As I mentally ticked off all the sweaters, pants, shoes, and books I packed, I realized I could have probably done away with most of them. I prefer to pack light and I generally bring more than is necessary. Experience should have informed me this time that I would not use all that I bring, but as usual I thought into the future to the next three years, knowing there were items I might need and knew I didn’t want to buy in New Zealand. 

After checking in, I discovered that the damage wasn’t so bad, as the extra baggage fee was worth a mere USD$70.00. The ticketing agent explained that even though the itinerary was shared with United Airlines, the flight technically belonged to Air New Zealand. Therefore, I was spared the normative USD$200.00 fee charged by UA. What a relief! The differences in fees did get me wondering about how these airline mergers benefit the airline companies. Specifically, how do the financial benefits to the passengers benefit the bottom line for the airlines?

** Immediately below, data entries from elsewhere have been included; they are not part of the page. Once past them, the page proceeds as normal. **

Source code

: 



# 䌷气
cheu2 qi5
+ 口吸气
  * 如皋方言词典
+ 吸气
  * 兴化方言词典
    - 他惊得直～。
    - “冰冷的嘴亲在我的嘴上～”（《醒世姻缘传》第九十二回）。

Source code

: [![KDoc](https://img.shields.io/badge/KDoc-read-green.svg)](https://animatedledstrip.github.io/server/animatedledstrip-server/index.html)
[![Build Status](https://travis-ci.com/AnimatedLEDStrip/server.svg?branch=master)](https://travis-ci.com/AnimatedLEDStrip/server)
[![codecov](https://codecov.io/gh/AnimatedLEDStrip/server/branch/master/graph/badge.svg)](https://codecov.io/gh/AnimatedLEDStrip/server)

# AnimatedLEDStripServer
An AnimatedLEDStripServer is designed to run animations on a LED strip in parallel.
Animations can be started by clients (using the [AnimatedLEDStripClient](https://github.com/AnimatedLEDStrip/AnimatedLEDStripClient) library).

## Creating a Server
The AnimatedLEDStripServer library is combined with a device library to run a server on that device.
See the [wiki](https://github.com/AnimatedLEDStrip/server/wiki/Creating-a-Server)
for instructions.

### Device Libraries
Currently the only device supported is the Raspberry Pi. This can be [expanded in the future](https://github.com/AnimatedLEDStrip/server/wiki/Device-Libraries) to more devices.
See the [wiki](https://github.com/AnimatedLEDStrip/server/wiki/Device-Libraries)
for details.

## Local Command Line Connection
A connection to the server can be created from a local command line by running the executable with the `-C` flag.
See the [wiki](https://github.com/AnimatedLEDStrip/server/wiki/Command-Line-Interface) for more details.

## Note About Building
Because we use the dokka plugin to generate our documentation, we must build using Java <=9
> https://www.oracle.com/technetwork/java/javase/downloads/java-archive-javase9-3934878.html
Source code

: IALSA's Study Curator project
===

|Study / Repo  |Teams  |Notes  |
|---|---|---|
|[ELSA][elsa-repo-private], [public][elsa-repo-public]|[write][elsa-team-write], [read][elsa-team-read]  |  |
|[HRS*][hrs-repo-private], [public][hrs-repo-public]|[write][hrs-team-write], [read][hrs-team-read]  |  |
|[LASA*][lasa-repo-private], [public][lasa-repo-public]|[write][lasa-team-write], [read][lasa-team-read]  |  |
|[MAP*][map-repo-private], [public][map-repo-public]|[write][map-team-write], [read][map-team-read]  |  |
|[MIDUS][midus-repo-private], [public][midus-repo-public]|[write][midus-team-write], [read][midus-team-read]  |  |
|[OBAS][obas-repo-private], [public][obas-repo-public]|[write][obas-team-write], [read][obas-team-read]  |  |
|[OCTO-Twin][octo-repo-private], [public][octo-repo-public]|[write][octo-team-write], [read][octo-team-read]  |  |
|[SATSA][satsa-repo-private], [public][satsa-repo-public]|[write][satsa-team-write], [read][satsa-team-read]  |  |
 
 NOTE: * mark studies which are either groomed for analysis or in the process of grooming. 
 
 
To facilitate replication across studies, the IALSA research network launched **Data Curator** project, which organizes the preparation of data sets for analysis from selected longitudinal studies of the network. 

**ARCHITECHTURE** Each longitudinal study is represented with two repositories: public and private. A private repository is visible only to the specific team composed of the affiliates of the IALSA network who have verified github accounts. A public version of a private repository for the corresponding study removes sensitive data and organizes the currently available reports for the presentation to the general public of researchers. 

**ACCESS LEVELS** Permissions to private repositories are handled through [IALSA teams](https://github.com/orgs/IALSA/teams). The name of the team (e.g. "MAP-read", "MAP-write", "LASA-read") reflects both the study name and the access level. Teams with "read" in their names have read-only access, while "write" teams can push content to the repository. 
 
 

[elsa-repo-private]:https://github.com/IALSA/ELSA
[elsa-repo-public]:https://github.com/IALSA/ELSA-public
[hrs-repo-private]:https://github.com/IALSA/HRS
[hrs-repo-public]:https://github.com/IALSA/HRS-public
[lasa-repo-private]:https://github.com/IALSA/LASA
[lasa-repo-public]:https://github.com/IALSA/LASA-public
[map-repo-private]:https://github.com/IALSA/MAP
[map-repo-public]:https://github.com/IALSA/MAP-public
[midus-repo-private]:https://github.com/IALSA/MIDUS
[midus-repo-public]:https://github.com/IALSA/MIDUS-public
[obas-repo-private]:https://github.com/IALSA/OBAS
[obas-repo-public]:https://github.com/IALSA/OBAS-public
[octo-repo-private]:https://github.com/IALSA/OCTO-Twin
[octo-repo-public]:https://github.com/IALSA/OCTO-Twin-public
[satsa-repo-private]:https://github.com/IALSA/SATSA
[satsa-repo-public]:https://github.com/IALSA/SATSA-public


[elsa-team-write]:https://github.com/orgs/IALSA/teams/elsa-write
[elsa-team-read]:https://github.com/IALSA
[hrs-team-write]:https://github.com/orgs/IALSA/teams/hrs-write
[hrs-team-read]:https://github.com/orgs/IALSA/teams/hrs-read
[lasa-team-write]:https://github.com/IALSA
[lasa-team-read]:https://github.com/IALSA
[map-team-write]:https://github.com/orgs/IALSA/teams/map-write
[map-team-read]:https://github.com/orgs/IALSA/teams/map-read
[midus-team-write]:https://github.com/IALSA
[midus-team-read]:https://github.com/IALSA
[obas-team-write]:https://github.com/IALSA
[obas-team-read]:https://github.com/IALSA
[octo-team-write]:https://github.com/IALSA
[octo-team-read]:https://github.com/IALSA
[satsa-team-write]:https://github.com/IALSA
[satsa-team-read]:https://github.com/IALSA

Departing from any airport in NYC is a pain, to be sure. Besides the human congestion, anything could have gone wrong. Peter Pan was slightly late in arriving. I had a brief visit with the USPS, which rendered some delay. And, with the heavy traffic, there was no telling whether or not I would reach the airport with enough time to check in and pass through security without the usual stress levels associated with using public transportation. The airport bus shuttle picking up travelers from Port Authority was also slightly late and weaving through traffic took an entire hour. Anything could have gone wrong, so I was grateful to finally reach Terminal 7 with some time to spare. Unfortunately for me, the interlude between boarding and being cleared by airport security for boarding was short and provided only a minor relief from the nervous adrenaline in my veins induced by the minor obstacles during the transfers. I so wanted to relax with a glass of wine and simply write, but no such luxury on this occasion.

Sunday, September 23, 2012

Welcome to My Study Blog

Tonight on this cool, pre-Autumn, evening, I begin my brand new blog about studying for my PhD in North Palmerston, New Zealand. After waiting anxiously for my student visa application to be approved, I am finally moving forward on this delicious and highly anticipated adventure.  I think it might be grueling.

Not quite packed completely, yet, but almost there. Always a last minute packer, but never a last minute planner. I've been thinking about my luggage for weeks, trying to imagine my student life and how I can pack lightly. Finally, I decided on one large, conventional luggage and one mid-sized backpack in case I want to trek to discover New Zealand's wild side.

As for my travel itinerary, I'll disembark in Auckland and bus it to Palmerston North, where I'll be for the next 3 to 4 years.